Your son will also want to file for custody or visitation and in order to do so, if his name is not on the birth certificate, he will need to file a voluntary acknowledgment of paternity. This will subject him to child support obligations most likely. He may also want to submit either with the petition or if and when it's contested, some sort of evidence that he no longer has a substance abuse problem that may have an effect on the court's determination of what is in the best interests of the child. You may want to consult a family law attorney to assist you with both your petition for visitation as well as your son's. Best of luck.

Please be sure to mark if you find the answer "helpful" or a "best" answer. (It lets us know how we are doing.) Attorney Kremer is licensed to practice in Massachusetts. Please visit her Avvo profile for contact information. In accordance with Avvo guidelines, the following disclaimer applies to all responses given in this forum: The above is NOT legal advice, and is NOT intended to be legal advice. No Attorney-Client relationship is created through the above answer.
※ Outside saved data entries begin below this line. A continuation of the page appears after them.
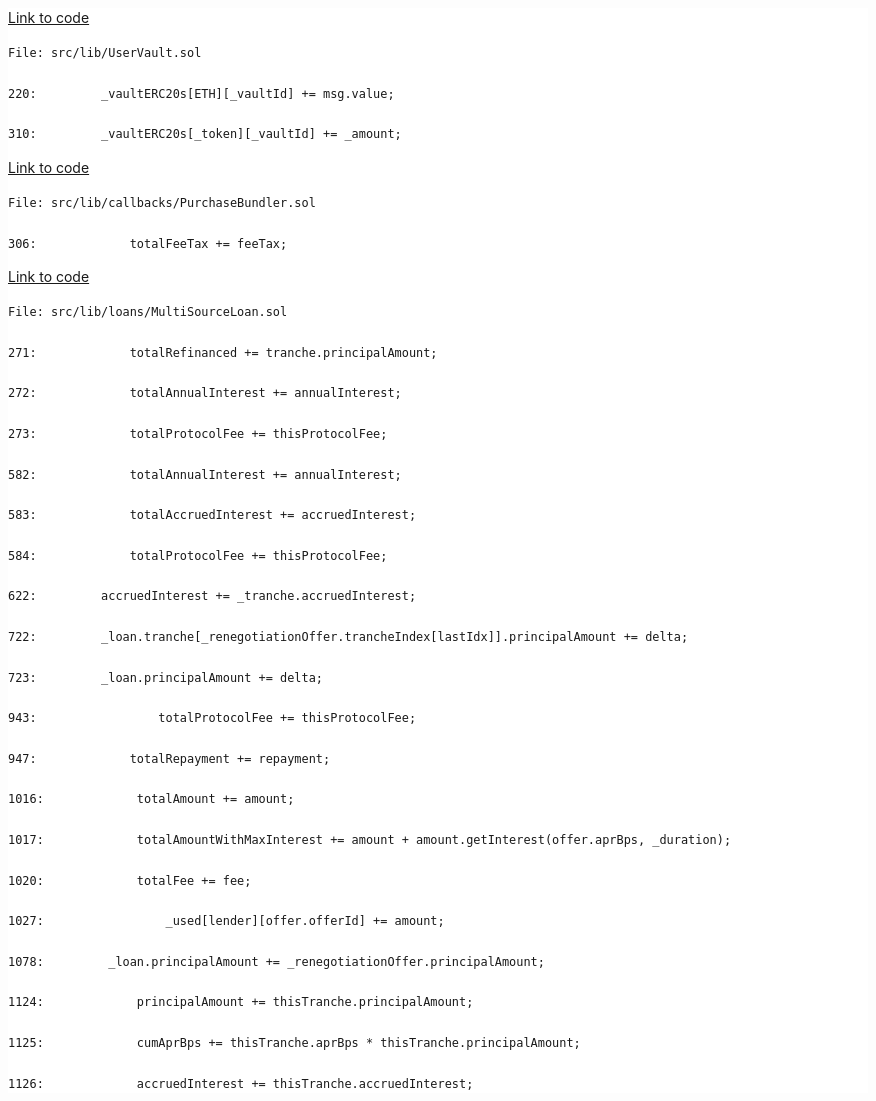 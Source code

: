 [Link to code](https://github.com/code-423n4/2024-04-gondi/blob/main/src/lib/LiquidationDistributor.sol)

```solidity
File: src/lib/UserVault.sol

220:         _vaultERC20s[ETH][_vaultId] += msg.value;

310:         _vaultERC20s[_token][_vaultId] += _amount;

```

[Link to code](https://github.com/code-423n4/2024-04-gondi/blob/main/src/lib/UserVault.sol)

```solidity
File: src/lib/callbacks/PurchaseBundler.sol

306:             totalFeeTax += feeTax;

```

[Link to code](https://github.com/code-423n4/2024-04-gondi/blob/main/src/lib/callbacks/PurchaseBundler.sol)

```solidity
File: src/lib/loans/MultiSourceLoan.sol

271:             totalRefinanced += tranche.principalAmount;

272:             totalAnnualInterest += annualInterest;

273:             totalProtocolFee += thisProtocolFee;

582:             totalAnnualInterest += annualInterest;

583:             totalAccruedInterest += accruedInterest;

584:             totalProtocolFee += thisProtocolFee;

622:         accruedInterest += _tranche.accruedInterest;

722:         _loan.tranche[_renegotiationOffer.trancheIndex[lastIdx]].principalAmount += delta;

723:         _loan.principalAmount += delta;

943:                 totalProtocolFee += thisProtocolFee;

947:             totalRepayment += repayment;

1016:             totalAmount += amount;

1017:             totalAmountWithMaxInterest += amount + amount.getInterest(offer.aprBps, _duration);

1020:             totalFee += fee;

1027:                 _used[lender][offer.offerId] += amount;

1078:         _loan.principalAmount += _renegotiationOffer.principalAmount;

1124:             principalAmount += thisTranche.principalAmount;

1125:             cumAprBps += thisTranche.aprBps * thisTranche.principalAmount;

1126:             accruedInterest += thisTranche.accruedInterest;

``` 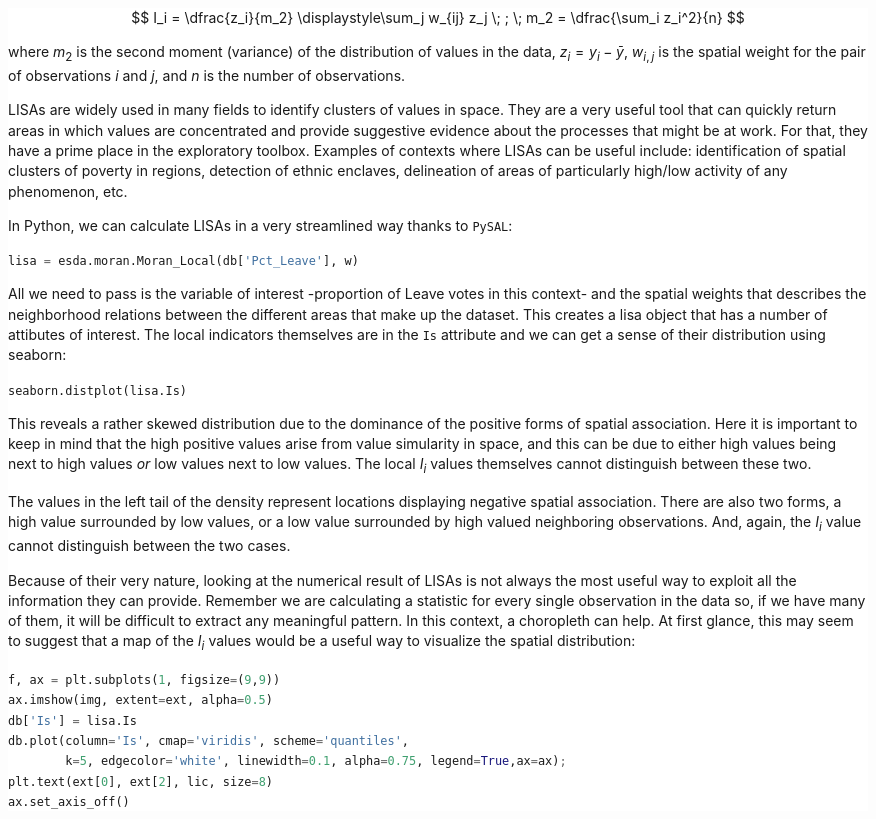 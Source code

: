 $$
I_i = \dfrac{z_i}{m_2} \displaystyle\sum_j w_{ij} z_j \; ; \; m_2 = \dfrac{\sum_i z_i^2}{n}
$$

where $m_2$ is the second moment (variance) of the distribution of values in the data, $z_i = y_i - \bar{y}$, $w_{i,j}$ is the spatial weight for the pair of observations $i$ and $j$, and $n$ is the number of observations.

LISAs are widely used in many fields to identify clusters of values in space. They are a very useful tool that can quickly return areas in which values are concentrated and provide suggestive evidence about the processes that might be at work. For that, they have a prime place in the exploratory toolbox. Examples of contexts where LISAs can be useful include: identification of spatial clusters of poverty in regions, detection of ethnic enclaves, delineation of areas of particularly high/low activity of any phenomenon, etc.



In Python, we can calculate LISAs in a very streamlined way thanks to `PySAL`:

```python
lisa = esda.moran.Moran_Local(db['Pct_Leave'], w)
```

All we need to pass is the variable of interest -proportion of Leave votes in this context- and the spatial weights that describes the neighborhood relations between the different areas that make up the dataset. This creates a lisa object that has a number of attibutes of interest. The local indicators themselves are in the `Is` attribute and we can get a sense of their distribution using seaborn:

```python
seaborn.distplot(lisa.Is)
```

This reveals a rather skewed distribution due to the dominance of the positive forms of spatial association. Here it is important to keep in mind that the high positive values arise from value simularity in space, and this can be due to either high values being next to high values *or* low values next to low values. The local $I_i$ values themselves cannot distinguish between these two.

The values in the left tail of the density represent locations displaying negative spatial association. There are also two forms, a high value surrounded by low values, or a low value surrounded by high valued neighboring observations. And, again, the  $I_i$ value cannot distinguish between the two cases.


Because of their very nature, looking at the numerical result of LISAs is not always the most useful way to exploit all the information they can provide. Remember we are calculating a statistic for every single observation in the data so, if we have many of them, it will be difficult to extract any meaningful pattern. In this context, a choropleth can help. At first glance, this may seem to suggest that a map of the $I_i$  values would be a useful way to visualize the spatial distribution:

```python
f, ax = plt.subplots(1, figsize=(9,9))
ax.imshow(img, extent=ext, alpha=0.5)
db['Is'] = lisa.Is
db.plot(column='Is', cmap='viridis', scheme='quantiles',
        k=5, edgecolor='white', linewidth=0.1, alpha=0.75, legend=True,ax=ax);
plt.text(ext[0], ext[2], lic, size=8)
ax.set_axis_off()
```
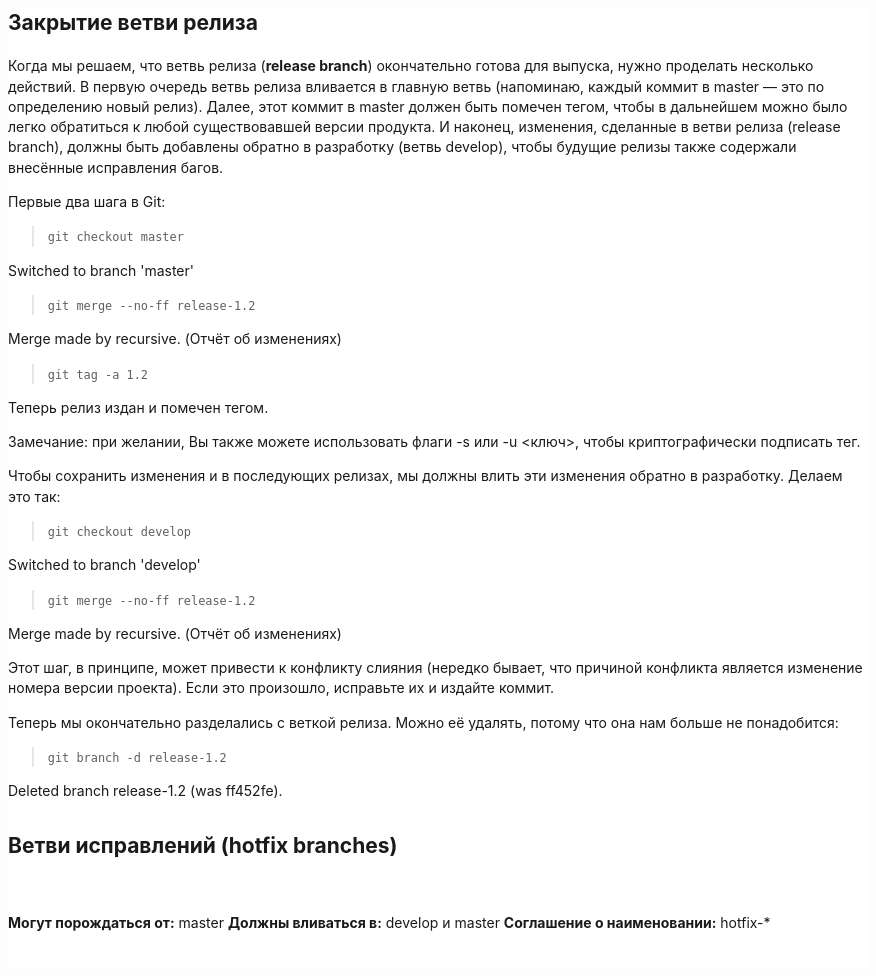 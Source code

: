 ## Закрытие ветви релиза

Когда мы решаем, что ветвь релиза (**release branch**) окончательно готова для выпуска, нужно проделать несколько действий. В первую очередь ветвь релиза вливается в главную ветвь (напоминаю, каждый коммит в master — это по определению новый релиз). Далее, этот коммит в master должен быть помечен тегом, чтобы в дальнейшем можно было легко обратиться к любой существовавшей версии продукта. И наконец, изменения, сделанные в ветви релиза (release branch), должны быть добавлены обратно в разработку (ветвь develop), чтобы будущие релизы также содержали внесённые исправления багов.

Первые два шага в Git:

>```git checkout master```

Switched to branch 'master'

>```git merge --no-ff release-1.2```

Merge made by recursive.
(Отчёт об изменениях)

>```git tag -a 1.2```

Теперь релиз издан и помечен тегом.

Замечание: при желании, Вы также можете использовать флаги -s или -u <ключ>, чтобы криптографически подписать тег.

Чтобы сохранить изменения и в последующих релизах, мы должны влить эти изменения обратно в разработку. Делаем это так:

>```git checkout develop```

Switched to branch 'develop'

>```git merge --no-ff release-1.2```

Merge made by recursive.
(Отчёт об изменениях)

Этот шаг, в принципе, может привести к конфликту слияния (нередко бывает, что причиной конфликта является изменение номера версии проекта). Если это произошло, исправьте их и издайте коммит.

Теперь мы окончательно разделались с веткой релиза. Можно её удалять, потому что она нам больше не понадобится:

>```git branch -d release-1.2```

Deleted branch release-1.2 (was ff452fe).

## Ветви исправлений (hotfix branches)

<br>

**Могут порождаться от:** master
**Должны вливаться в:** develop и master
**Соглашение о наименовании:** hotfix-*

<br>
You haven't mentioned that your son and the mother of the child are married, so I will assume they are not. Your son should file an action under Massachusetts Chapter 209C or 209 (you should investigate with the help of a lawyer to determine which one is appropriate). He should then request an order for unsupervised visits by way of a motion for temporary orders (or he can seek custody if he feels that is achievable and he wants that). He may have to jump through some hoops by way of a court-ordered investigation given his history. That is, the court can order the Probation Office to investigate, or the Court Clinic (in Middlesex County) or a Guardian ad Litem (which is costly). Drug screens may be recommended. He would hope for investigation results that show that he is an appropriate caregiver. Eventually, they both will have to take a Parent-Ed course if such an action is filed. At the very least, to see her soon, he can agree to supervised visits until he is cleared through one of the forms of investigation. He can ask that you be named as the supervisor. For you to get visitation you should continue your efforts throught the Grandparents visitation process. You will want to show that you have had a significant relationship with the child and that your not being able to visit would be harmful to her. A lawyer can help you with the specifics of your request. I hope this helps to get you started.
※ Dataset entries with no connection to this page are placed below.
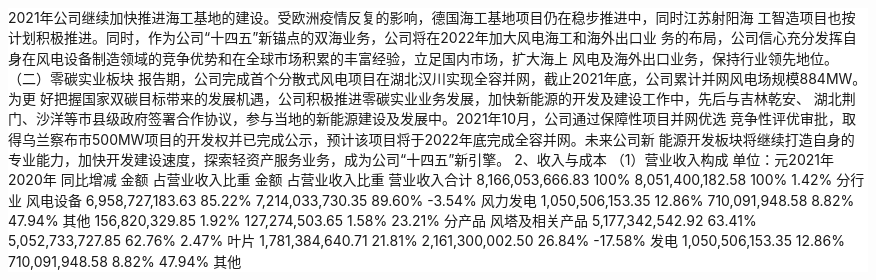 2021年公司继续加快推进海工基地的建设。受欧洲疫情反复的影响，德国海工基地项目仍在稳步推进中，同时江苏射阳海
工智造项目也按计划积极推进。同时，作为公司“十四五”新锚点的双海业务，公司将在2022年加大风电海工和海外出口业
务的布局，公司信心充分发挥自身在风电设备制造领域的竞争优势和在全球市场积累的丰富经验，立足国内市场，扩大海上
风电及海外出口业务，保持行业领先地位。
（二）零碳实业板块
报告期，公司完成首个分散式风电项目在湖北汉川实现全容并网，截止2021年底，公司累计并网风电场规模884MW。为更
好把握国家双碳目标带来的发展机遇，公司积极推进零碳实业业务发展，加快新能源的开发及建设工作中，先后与吉林乾安、
湖北荆门、沙洋等市县级政府签署合作协议，参与当地的新能源建设及发展中。2021年10月，公司通过保障性项目并网优选
竞争性评优审批，取得乌兰察布市500MW项目的开发权并已完成公示，预计该项目将于2022年底完成全容并网。未来公司新
能源开发板块将继续打造自身的专业能力，加快开发建设速度，探索轻资产服务业务，成为公司“十四五”新引擎。
2、收入与成本
（1）营业收入构成
单位：元2021年
2020年
同比增减
金额
占营业收入比重
金额
占营业收入比重
营业收入合计
8,166,053,666.83
100%
8,051,400,182.58
100%
1.42%
分行业
风电设备
6,958,727,183.63
85.22%
7,214,033,730.35
89.60%
-3.54%
风力发电
1,050,506,153.35
12.86%
710,091,948.58
8.82%
47.94%
其他
156,820,329.85
1.92%
127,274,503.65
1.58%
23.21%
分产品
风塔及相关产品
5,177,342,542.92
63.41%
5,052,733,727.85
62.76%
2.47%
叶片
1,781,384,640.71
21.81%
2,161,300,002.50
26.84%
-17.58%
发电
1,050,506,153.35
12.86%
710,091,948.58
8.82%
47.94%
其他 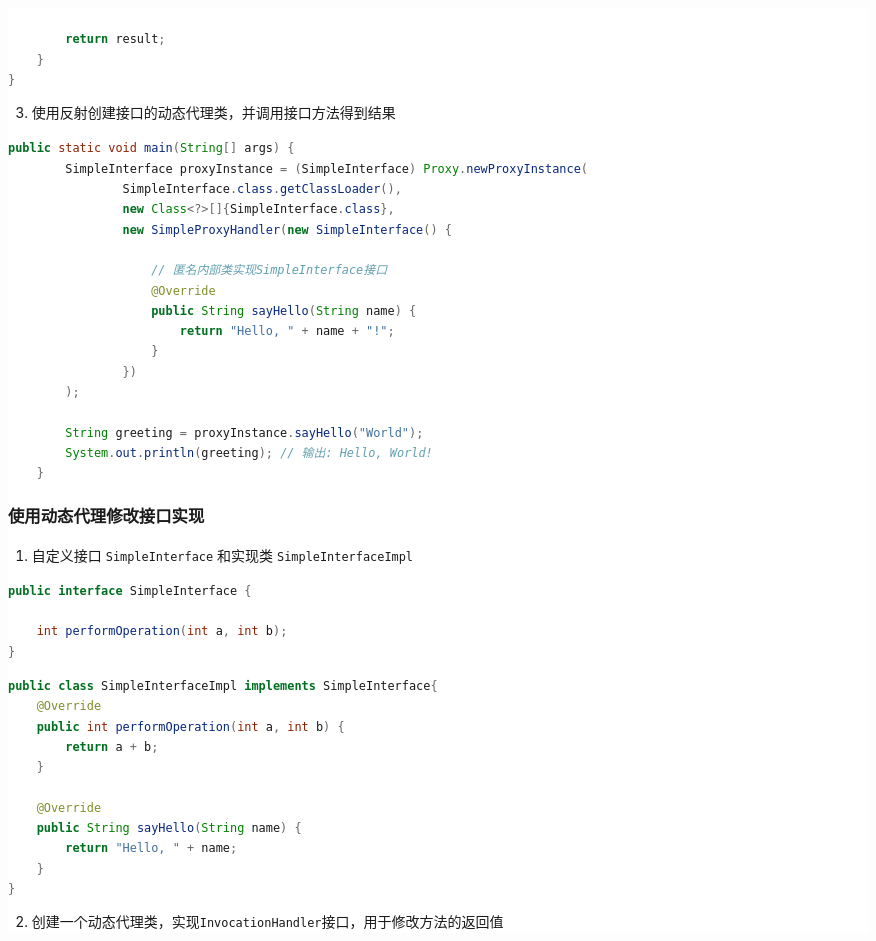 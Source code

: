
 ```Java

        return result;
    }
}
```

3. 使用反射创建接口的动态代理类，并调用接口方法得到结果

```Java
public static void main(String[] args) {
        SimpleInterface proxyInstance = (SimpleInterface) Proxy.newProxyInstance(
                SimpleInterface.class.getClassLoader(),
                new Class<?>[]{SimpleInterface.class},
                new SimpleProxyHandler(new SimpleInterface() {

                    // 匿名内部类实现SimpleInterface接口
                    @Override
                    public String sayHello(String name) {
                        return "Hello, " + name + "!";
                    }
                })
        );

        String greeting = proxyInstance.sayHello("World");
        System.out.println(greeting); // 输出: Hello, World!
    }
```


### 使用动态代理修改接口实现
1. 自定义接口 `SimpleInterface` 和实现类 `SimpleInterfaceImpl`
```Java
public interface SimpleInterface {

    int performOperation(int a, int b);
}
```

```Java
public class SimpleInterfaceImpl implements SimpleInterface{
    @Override
    public int performOperation(int a, int b) {
        return a + b;
    }

    @Override
    public String sayHello(String name) {
        return "Hello, " + name;
    }
}
```

2. 创建一个动态代理类，实现`InvocationHandler`接口，用于修改方法的返回值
This is a complex question requiring more facts. For example, how old is the child now? How long was rehab? What drugs were involved? What is obvious through your question is that you believe the Mother is keeping the child from you and your family. The first and best thing you can do is consider the possibility that Mother is simply scared and protective. She has superior rights so fighting with her will simply take you further from your goal.
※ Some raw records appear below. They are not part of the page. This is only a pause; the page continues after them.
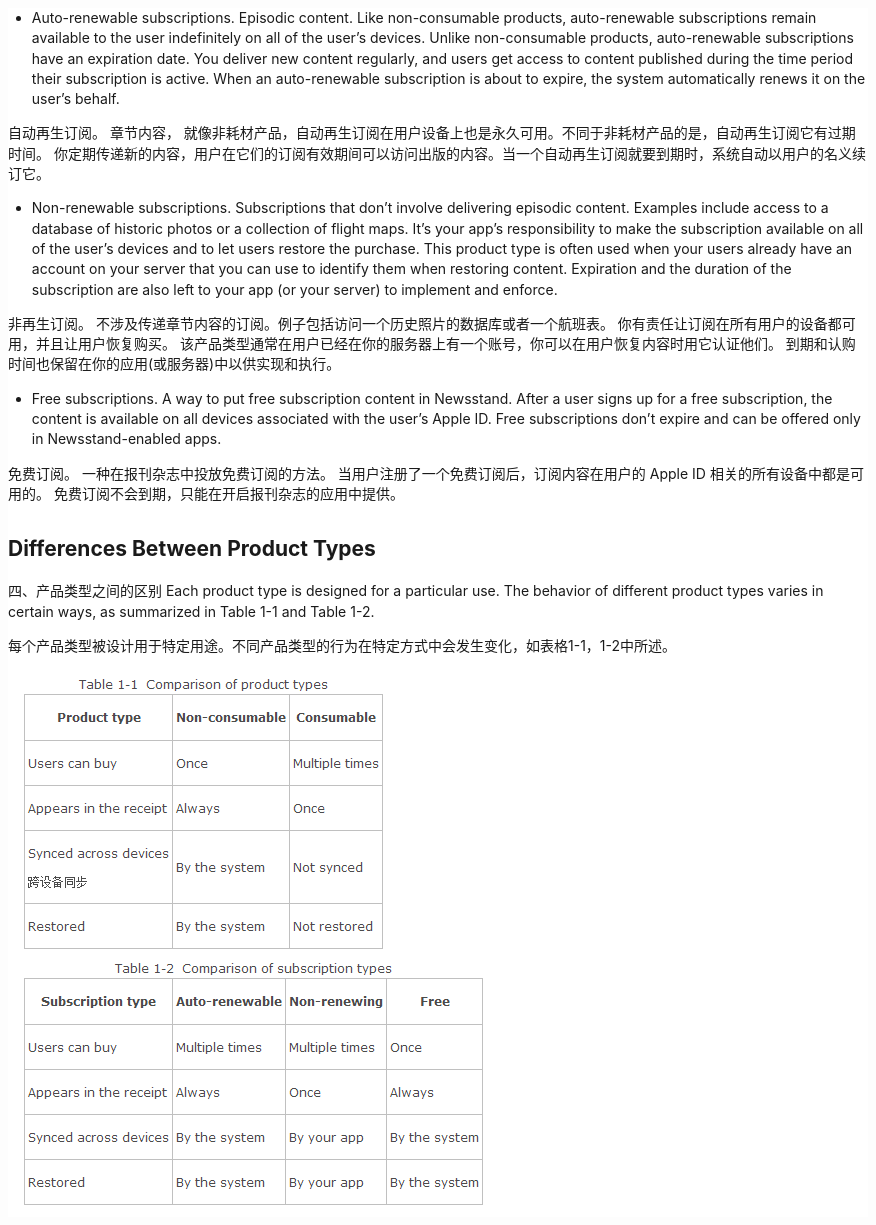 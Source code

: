 - Auto-renewable subscriptions. Episodic content. Like non-consumable products, auto-renewable subscriptions remain available to the user indefinitely on all of the user’s devices. Unlike non-consumable products, auto-renewable subscriptions have an expiration date. You deliver new content regularly, and users get access to content published during the time period their subscription is active. When an auto-renewable subscription is about to expire, the system automatically renews it on the user’s behalf.

 自动再生订阅。 章节内容， 就像非耗材产品，自动再生订阅在用户设备上也是永久可用。不同于非耗材产品的是，自动再生订阅它有过期时间。 你定期传递新的内容，用户在它们的订阅有效期间可以访问出版的内容。当一个自动再生订阅就要到期时，系统自动以用户的名义续订它。

- Non-renewable subscriptions. Subscriptions that don’t involve delivering episodic content. Examples include access to a database of historic photos or a collection of flight maps. It’s your app’s responsibility to make the subscription available on all of the user’s devices and to let users restore the purchase. This product type is often used when your users already have an account on your server that you can use to identify them when restoring content. Expiration and the duration of the subscription are also left to your app (or your server) to implement and enforce.

非再生订阅。 不涉及传递章节内容的订阅。例子包括访问一个历史照片的数据库或者一个航班表。 你有责任让订阅在所有用户的设备都可用，并且让用户恢复购买。 该产品类型通常在用户已经在你的服务器上有一个账号，你可以在用户恢复内容时用它认证他们。 到期和认购时间也保留在你的应用(或服务器)中以供实现和执行。

- Free subscriptions. A way to put free subscription content in Newsstand. After a user signs up for a free subscription, the content is available on all devices associated with the user’s Apple ID. Free subscriptions don’t expire and can be offered only in Newsstand-enabled apps.

免费订阅。 一种在报刊杂志中投放免费订阅的方法。 当用户注册了一个免费订阅后，订阅内容在用户的 Apple ID 相关的所有设备中都是可用的。 免费订阅不会到期，只能在开启报刊杂志的应用中提供。

## Differences Between Product Types
四、产品类型之间的区别
Each product type is designed for a particular use. The behavior of different product types varies in certain ways, as summarized in Table 1-1 and Table 1-2.

每个产品类型被设计用于特定用途。不同产品类型的行为在特定方式中会发生变化，如表格1-1，1-2中所述。

![](images/3.png)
Your son is the one who should be seeking an order. In many of these cases, the "parent" sees not want to see the child but is being pushed by the grandparent. Although the Court will want to establish a relationship between the parent and child, the Court will always protect the child first. This means drug screens and supervised visitation.

With regard to Grandparent visitation, this has evolved to an examination of the Grandparent's involvement in the child's life. This is why the age of the child is important. If you were actively involved with the child up until the age of 5 months, whether the child is now six months or six years old will make a big difference to the Court and to your case.

Talk to an experienced attorney regarding this situation.